• Task description: A faithful copy of every entry is the goal; keep the images out of it.

──────── Source material

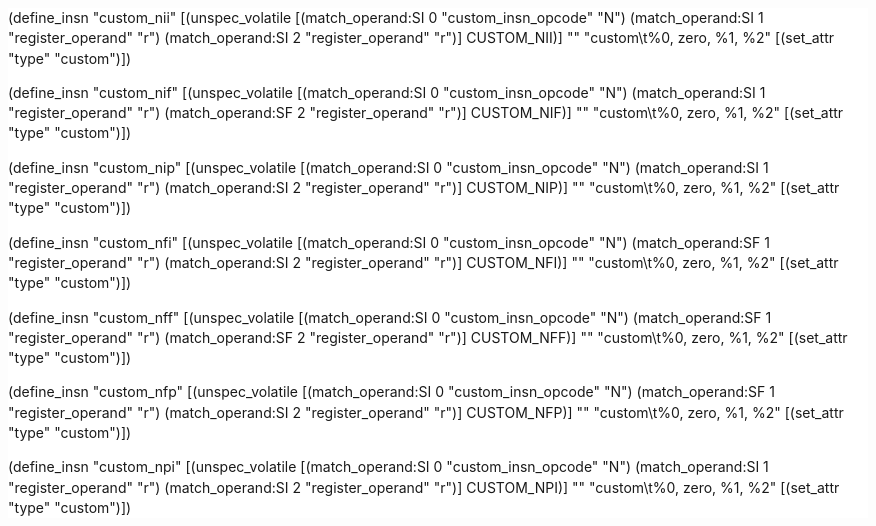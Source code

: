 (define_insn "custom_nii"
  [(unspec_volatile [(match_operand:SI 0 "custom_insn_opcode" "N")
                     (match_operand:SI 1 "register_operand"   "r")
                     (match_operand:SI 2 "register_operand"   "r")] CUSTOM_NII)]
  ""
  "custom\\t%0, zero, %1, %2"
  [(set_attr "type" "custom")])

(define_insn "custom_nif"
  [(unspec_volatile [(match_operand:SI 0 "custom_insn_opcode" "N")
                     (match_operand:SI 1 "register_operand"   "r")
                     (match_operand:SF 2 "register_operand"   "r")] CUSTOM_NIF)]
  ""
  "custom\\t%0, zero, %1, %2"
  [(set_attr "type" "custom")])

(define_insn "custom_nip"
  [(unspec_volatile [(match_operand:SI 0 "custom_insn_opcode" "N")
                     (match_operand:SI 1 "register_operand"   "r")
                     (match_operand:SI 2 "register_operand"   "r")] CUSTOM_NIP)]
  ""
  "custom\\t%0, zero, %1, %2"
  [(set_attr "type" "custom")])

(define_insn "custom_nfi"
  [(unspec_volatile [(match_operand:SI 0 "custom_insn_opcode" "N")
                     (match_operand:SF 1 "register_operand"   "r")
                     (match_operand:SI 2 "register_operand"   "r")] CUSTOM_NFI)]
  ""
  "custom\\t%0, zero, %1, %2"
  [(set_attr "type" "custom")])

(define_insn "custom_nff"
  [(unspec_volatile [(match_operand:SI 0 "custom_insn_opcode" "N")
                     (match_operand:SF 1 "register_operand"   "r")
                     (match_operand:SF 2 "register_operand"   "r")] CUSTOM_NFF)]
  ""
  "custom\\t%0, zero, %1, %2"
  [(set_attr "type" "custom")])

(define_insn "custom_nfp"
  [(unspec_volatile [(match_operand:SI 0 "custom_insn_opcode" "N")
                     (match_operand:SF 1 "register_operand"   "r")
                     (match_operand:SI 2 "register_operand"   "r")] CUSTOM_NFP)]
  ""
  "custom\\t%0, zero, %1, %2"
  [(set_attr "type" "custom")])

(define_insn "custom_npi"
  [(unspec_volatile [(match_operand:SI 0 "custom_insn_opcode" "N")
                     (match_operand:SI 1 "register_operand"   "r")
                     (match_operand:SI 2 "register_operand"   "r")] CUSTOM_NPI)]
  ""
  "custom\\t%0, zero, %1, %2"
  [(set_attr "type" "custom")])
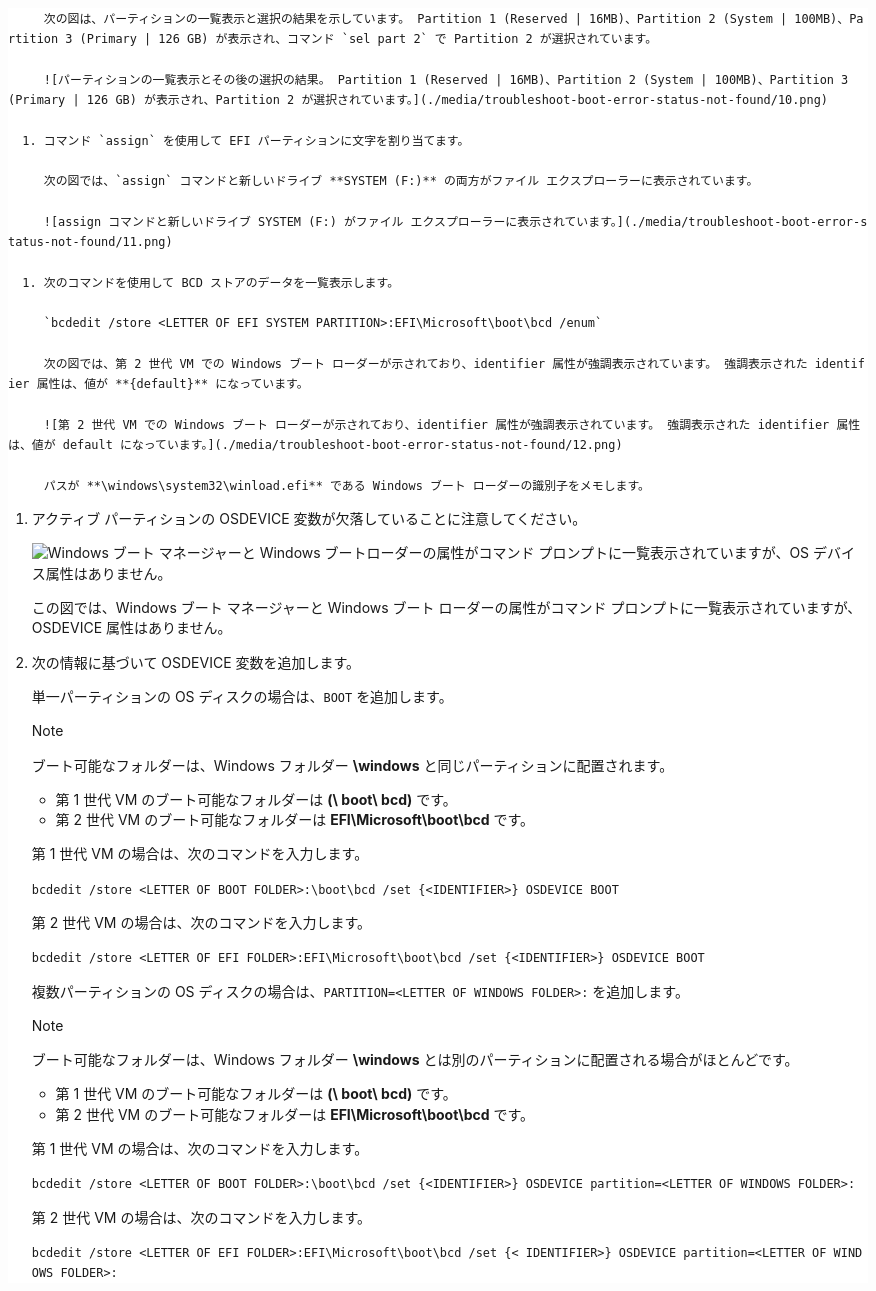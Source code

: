          次の図は、パーティションの一覧表示と選択の結果を示しています。 Partition 1 (Reserved | 16MB)、Partition 2 (System | 100MB)、Partition 3 (Primary | 126 GB) が表示され、コマンド `sel part 2` で Partition 2 が選択されています。

         ![パーティションの一覧表示とその後の選択の結果。 Partition 1 (Reserved | 16MB)、Partition 2 (System | 100MB)、Partition 3 (Primary | 126 GB) が表示され、Partition 2 が選択されています。](./media/troubleshoot-boot-error-status-not-found/10.png)

      1. コマンド `assign` を使用して EFI パーティションに文字を割り当てます。

         次の図では、`assign` コマンドと新しいドライブ **SYSTEM (F:)** の両方がファイル エクスプローラーに表示されています。

         ![assign コマンドと新しいドライブ SYSTEM (F:) がファイル エクスプローラーに表示されています。](./media/troubleshoot-boot-error-status-not-found/11.png)

      1. 次のコマンドを使用して BCD ストアのデータを一覧表示します。
      
         `bcdedit /store <LETTER OF EFI SYSTEM PARTITION>:EFI\Microsoft\boot\bcd /enum`

         次の図では、第 2 世代 VM での Windows ブート ローダーが示されており、identifier 属性が強調表示されています。 強調表示された identifier 属性は、値が **{default}** になっています。

         ![第 2 世代 VM での Windows ブート ローダーが示されており、identifier 属性が強調表示されています。 強調表示された identifier 属性は、値が default になっています。](./media/troubleshoot-boot-error-status-not-found/12.png)

         パスが **\windows\system32\winload.efi** である Windows ブート ローダーの識別子をメモします。

1. アクティブ パーティションの OSDEVICE 変数が欠落していることに注意してください。

   ![Windows ブート マネージャーと Windows ブートローダーの属性がコマンド プロンプトに一覧表示されていますが、OS デバイス属性はありません。](./media/troubleshoot-boot-error-status-not-found/13.png)
   
   この図では、Windows ブート マネージャーと Windows ブート ローダーの属性がコマンド プロンプトに一覧表示されていますが、OSDEVICE 属性はありません。

1. 次の情報に基づいて OSDEVICE 変数を追加します。

   単一パーティションの OS ディスクの場合は、`BOOT` を追加します。

   > [!NOTE]
   > ブート可能なフォルダーは、Windows フォルダー **\windows** と同じパーティションに配置されます。
   > - 第 1 世代 VM のブート可能なフォルダーは **(\ boot\ bcd)** です。
   > - 第 2 世代 VM のブート可能なフォルダーは **EFI\Microsoft\boot\bcd** です。

   第 1 世代 VM の場合は、次のコマンドを入力します。

   `bcdedit /store <LETTER OF BOOT FOLDER>:\boot\bcd /set {<IDENTIFIER>} OSDEVICE BOOT`

   第 2 世代 VM の場合は、次のコマンドを入力します。

   `bcdedit /store <LETTER OF EFI FOLDER>:EFI\Microsoft\boot\bcd /set {<IDENTIFIER>} OSDEVICE BOOT`

   複数パーティションの OS ディスクの場合は、`PARTITION=<LETTER OF WINDOWS FOLDER>:` を追加します。

   > [!NOTE]
   > ブート可能なフォルダーは、Windows フォルダー **\windows** とは別のパーティションに配置される場合がほとんどです。
   > - 第 1 世代 VM のブート可能なフォルダーは **(\ boot\ bcd)** です。
   > - 第 2 世代 VM のブート可能なフォルダーは **EFI\Microsoft\boot\bcd** です。

   第 1 世代 VM の場合は、次のコマンドを入力します。

   `bcdedit /store <LETTER OF BOOT FOLDER>:\boot\bcd /set {<IDENTIFIER>} OSDEVICE partition=<LETTER OF WINDOWS FOLDER>:`

   第 2 世代 VM の場合は、次のコマンドを入力します。

   `bcdedit /store <LETTER OF EFI FOLDER>:EFI\Microsoft\boot\bcd /set {< IDENTIFIER>} OSDEVICE partition=<LETTER OF WINDOWS FOLDER>:`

────────────────

• Answer for this exercise:
Source code

: (define_insn "custom_nii"
  [(unspec_volatile [(match_operand:SI 0 "custom_insn_opcode" "N")
                     (match_operand:SI 1 "register_operand"   "r")
                     (match_operand:SI 2 "register_operand"   "r")] CUSTOM_NII)]
  ""
  "custom\\t%0, zero, %1, %2"
  [(set_attr "type" "custom")])

(define_insn "custom_nif"
  [(unspec_volatile [(match_operand:SI 0 "custom_insn_opcode" "N")
                     (match_operand:SI 1 "register_operand"   "r")
                     (match_operand:SF 2 "register_operand"   "r")] CUSTOM_NIF)]
  ""
  "custom\\t%0, zero, %1, %2"
  [(set_attr "type" "custom")])

(define_insn "custom_nip"
  [(unspec_volatile [(match_operand:SI 0 "custom_insn_opcode" "N")
                     (match_operand:SI 1 "register_operand"   "r")
                     (match_operand:SI 2 "register_operand"   "r")] CUSTOM_NIP)]
  ""
  "custom\\t%0, zero, %1, %2"
  [(set_attr "type" "custom")])

(define_insn "custom_nfi"
  [(unspec_volatile [(match_operand:SI 0 "custom_insn_opcode" "N")
                     (match_operand:SF 1 "register_operand"   "r")
                     (match_operand:SI 2 "register_operand"   "r")] CUSTOM_NFI)]
  ""
  "custom\\t%0, zero, %1, %2"
  [(set_attr "type" "custom")])

(define_insn "custom_nff"
  [(unspec_volatile [(match_operand:SI 0 "custom_insn_opcode" "N")
                     (match_operand:SF 1 "register_operand"   "r")
                     (match_operand:SF 2 "register_operand"   "r")] CUSTOM_NFF)]
  ""
  "custom\\t%0, zero, %1, %2"
  [(set_attr "type" "custom")])

(define_insn "custom_nfp"
  [(unspec_volatile [(match_operand:SI 0 "custom_insn_opcode" "N")
                     (match_operand:SF 1 "register_operand"   "r")
                     (match_operand:SI 2 "register_operand"   "r")] CUSTOM_NFP)]
  ""
  "custom\\t%0, zero, %1, %2"
  [(set_attr "type" "custom")])

(define_insn "custom_npi"
  [(unspec_volatile [(match_operand:SI 0 "custom_insn_opcode" "N")
                     (match_operand:SI 1 "register_operand"   "r")
                     (match_operand:SI 2 "register_operand"   "r")] CUSTOM_NPI)]
  ""
  "custom\\t%0, zero, %1, %2"
  [(set_attr "type" "custom")])
Source code

:          次の図は、パーティションの一覧表示と選択の結果を示しています。 Partition 1 (Reserved | 16MB)、Partition 2 (System | 100MB)、Partition 3 (Primary | 126 GB) が表示され、コマンド `sel part 2` で Partition 2 が選択されています。

         ![パーティションの一覧表示とその後の選択の結果。 Partition 1 (Reserved | 16MB)、Partition 2 (System | 100MB)、Partition 3 (Primary | 126 GB) が表示され、Partition 2 が選択されています。](./media/troubleshoot-boot-error-status-not-found/10.png)

      1. コマンド `assign` を使用して EFI パーティションに文字を割り当てます。

         次の図では、`assign` コマンドと新しいドライブ **SYSTEM (F:)** の両方がファイル エクスプローラーに表示されています。

         ![assign コマンドと新しいドライブ SYSTEM (F:) がファイル エクスプローラーに表示されています。](./media/troubleshoot-boot-error-status-not-found/11.png)

      1. 次のコマンドを使用して BCD ストアのデータを一覧表示します。
      
         `bcdedit /store <LETTER OF EFI SYSTEM PARTITION>:EFI\Microsoft\boot\bcd /enum`

         次の図では、第 2 世代 VM での Windows ブート ローダーが示されており、identifier 属性が強調表示されています。 強調表示された identifier 属性は、値が **{default}** になっています。

         ![第 2 世代 VM での Windows ブート ローダーが示されており、identifier 属性が強調表示されています。 強調表示された identifier 属性は、値が default になっています。](./media/troubleshoot-boot-error-status-not-found/12.png)

         パスが **\windows\system32\winload.efi** である Windows ブート ローダーの識別子をメモします。

1. アクティブ パーティションの OSDEVICE 変数が欠落していることに注意してください。

   ![Windows ブート マネージャーと Windows ブートローダーの属性がコマンド プロンプトに一覧表示されていますが、OS デバイス属性はありません。](./media/troubleshoot-boot-error-status-not-found/13.png)
   
   この図では、Windows ブート マネージャーと Windows ブート ローダーの属性がコマンド プロンプトに一覧表示されていますが、OSDEVICE 属性はありません。

1. 次の情報に基づいて OSDEVICE 変数を追加します。

   単一パーティションの OS ディスクの場合は、`BOOT` を追加します。

   > [!NOTE]
   > ブート可能なフォルダーは、Windows フォルダー **\windows** と同じパーティションに配置されます。
   > - 第 1 世代 VM のブート可能なフォルダーは **(\ boot\ bcd)** です。
   > - 第 2 世代 VM のブート可能なフォルダーは **EFI\Microsoft\boot\bcd** です。

   第 1 世代 VM の場合は、次のコマンドを入力します。

   `bcdedit /store <LETTER OF BOOT FOLDER>:\boot\bcd /set {<IDENTIFIER>} OSDEVICE BOOT`

   第 2 世代 VM の場合は、次のコマンドを入力します。

   `bcdedit /store <LETTER OF EFI FOLDER>:EFI\Microsoft\boot\bcd /set {<IDENTIFIER>} OSDEVICE BOOT`

   複数パーティションの OS ディスクの場合は、`PARTITION=<LETTER OF WINDOWS FOLDER>:` を追加します。

   > [!NOTE]
   > ブート可能なフォルダーは、Windows フォルダー **\windows** とは別のパーティションに配置される場合がほとんどです。
   > - 第 1 世代 VM のブート可能なフォルダーは **(\ boot\ bcd)** です。
   > - 第 2 世代 VM のブート可能なフォルダーは **EFI\Microsoft\boot\bcd** です。

   第 1 世代 VM の場合は、次のコマンドを入力します。

   `bcdedit /store <LETTER OF BOOT FOLDER>:\boot\bcd /set {<IDENTIFIER>} OSDEVICE partition=<LETTER OF WINDOWS FOLDER>:`

   第 2 世代 VM の場合は、次のコマンドを入力します。

   `bcdedit /store <LETTER OF EFI FOLDER>:EFI\Microsoft\boot\bcd /set {< IDENTIFIER>} OSDEVICE partition=<LETTER OF WINDOWS FOLDER>:`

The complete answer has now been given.